Less Home and Garden, more Home
Dear Person-who-took-a-brown-couch-to-the-consignment-store, forever now known as Couch Lady:
Can I just say something? I SO did not want to add another couch to my living room.
You know me — well, not technically I suppose, but you know people like me. We like our living rooms to look magazine perfect. The sofa cushions plumped just so, the area rug perfectly aligned and honkin’ big bouquets of fresh flowers about which you have lied about the price to yourself.
(That conversation sounds like this. “Oh, look, these pretty flowers would really liven up the dreary winter days. It’s really no more than buying a latte. And I rarely do that so I deserve this honkin’ big bouquet.)
We like things dusted. We like artsy-fartsy arrangements of antique vases and, I dunno, brass keys and a precious collection of our father’s cats eye marbles. We like people coming in and saying “Oh, this is so beautiful. I just love what you’ve done.”
At which you smile, shake your head and murmur, “Oh, gosh, I’m sorry it’s a mess today.”
You know who we are, Couch Lady. You might be us.
I’ve loved the living room I’ve created in the last few years, a blend of contemporary and whimsical with “just right” seating. Throw pillows that took me forever to find and a “fun” shaggy rug in bright green.
I wanted to lick my living room, it was that delicious. She said modestly.
No matter how scrumptious, however, there was the problem of not enough seating. The perfect couch and chair (which, it pains me to say out loud, took me four years to choose. FOUR YEARS.) are not holding everyone. Unless we are feeling ever-so-close.
“Too many adult-sized butts,” eldest daughter termed it. “The little girls are too old to just pull up a piece of the floor anymore.”
Mind you, “the little girls” are taller than most of the rest of the family, and fully formed.
And there was just no room for company. Now that we’re hosting some of Camo Man’s events at my house, that’s a big problem. Which is not to say it’s a big butt problem.
I began half-heartedly scanning the furniture horizon for something affordable that was not also hideous. I had no optimism at all, given how long it took me to find couch happiness the first go round.
But, Couch Lady, you saved me! At some point, you decided to take your perfectly wonderful mocha couch to the consignment shop. Who knows why … I understand not being able to live with a piece of furniture for ANOTHER SECOND. Ask Camo Man, I’m kinda legendary for that.
Anyhoo, on total impulse, I swung into the parking lot and went in. Mostly so I could tell myself I tried to find something used. I walked the store, going in a full circle before I spied it.
There it was, in contemporary and clean lines and a lovely shade of brown that would complement my living room perfectly.
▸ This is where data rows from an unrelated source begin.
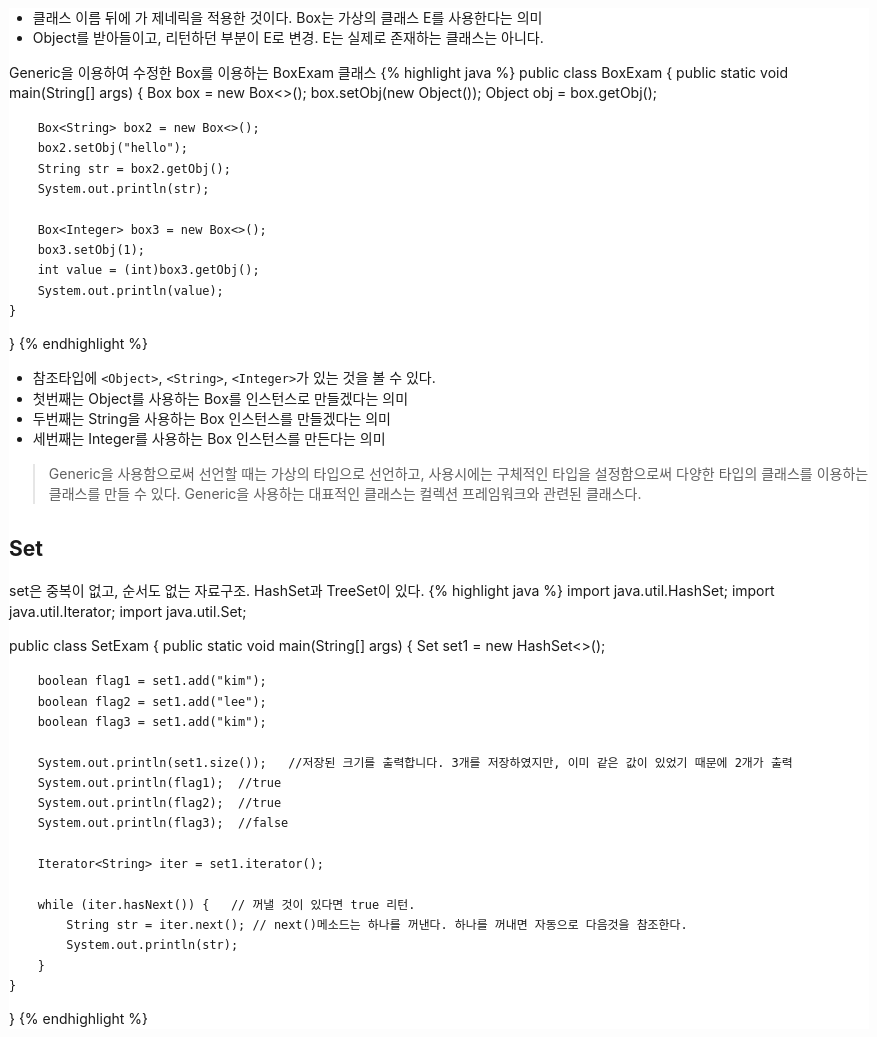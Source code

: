 - 클래스 이름 뒤에 <E>가 제네릭을 적용한 것이다. Box는 가상의 클래스 E를 사용한다는 의미
- Object를 받아들이고, 리턴하던 부분이 E로 변경. E는 실제로 존재하는 클래스는 아니다.

Generic을 이용하여 수정한 Box를 이용하는 BoxExam 클래스
{% highlight java %}
public class BoxExam {
    public static void main(String[] args) {
        Box<Object> box = new Box<>();
        box.setObj(new Object());
        Object obj = box.getObj();

        Box<String> box2 = new Box<>();
        box2.setObj("hello");
        String str = box2.getObj();
        System.out.println(str);

        Box<Integer> box3 = new Box<>();
        box3.setObj(1);
        int value = (int)box3.getObj();
        System.out.println(value);
    }
}
{% endhighlight %}

- 참조타입에 `<Object>`, `<String>`, `<Integer>`가 있는 것을 볼 수 있다.
- 첫번째는 Object를 사용하는 Box를 인스턴스로 만들겠다는 의미
- 두번째는 String을 사용하는 Box 인스턴스를 만들겠다는 의미
- 세번째는 Integer를 사용하는 Box 인스턴스를 만든다는 의미

> Generic을 사용함으로써 선언할 때는 가상의 타입으로 선언하고, 사용시에는 구체적인 타입을 설정함으로써 다양한 타입의 클래스를 이용하는 클래스를 만들 수 있다.
> Generic을 사용하는 대표적인 클래스는 컬렉션 프레임워크와 관련된 클래스다.

## Set
set은 중복이 없고, 순서도 없는 자료구조. HashSet과 TreeSet이 있다.
{% highlight java %}
import java.util.HashSet;
import java.util.Iterator;
import java.util.Set;

public class SetExam {
    public static void main(String[] args) {
        Set<String> set1 = new HashSet<>();

        boolean flag1 = set1.add("kim");
        boolean flag2 = set1.add("lee");
        boolean flag3 = set1.add("kim");

        System.out.println(set1.size());   //저장된 크기를 출력합니다. 3개를 저장하였지만, 이미 같은 값이 있었기 때문에 2개가 출력
        System.out.println(flag1);  //true
        System.out.println(flag2);  //true
        System.out.println(flag3);  //false

        Iterator<String> iter = set1.iterator();

        while (iter.hasNext()) {   // 꺼낼 것이 있다면 true 리턴.          
            String str = iter.next(); // next()메소드는 하나를 꺼낸다. 하나를 꺼내면 자동으로 다음것을 참조한다.
            System.out.println(str);
        }
    }
}
{% endhighlight %}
Like I had dreamed the right thing into existence. Your darling — comfortable — sofa was ultra spiff and not a hole or loose thread to its name.
Which now happens to be “New Couch.”
George, owner of the store, told me New Couch had come in just days before. “I think she told me it was three or four years old,” he maintained when I tried to haggle on the price. This did not work.
Nonetheless Couch Lady, you made my day, my week, my month! And I can’t tell you how relieved Camo Man is to not be going from store to store and threatened with a trip to Portland and Ikea. In fact, he is the one who really should be thanking you.
Bonus gravy, my living room actually looks bigger and more homey. And STILL hip. Everyone has a spot for their aforementioned butt. How can that even happen?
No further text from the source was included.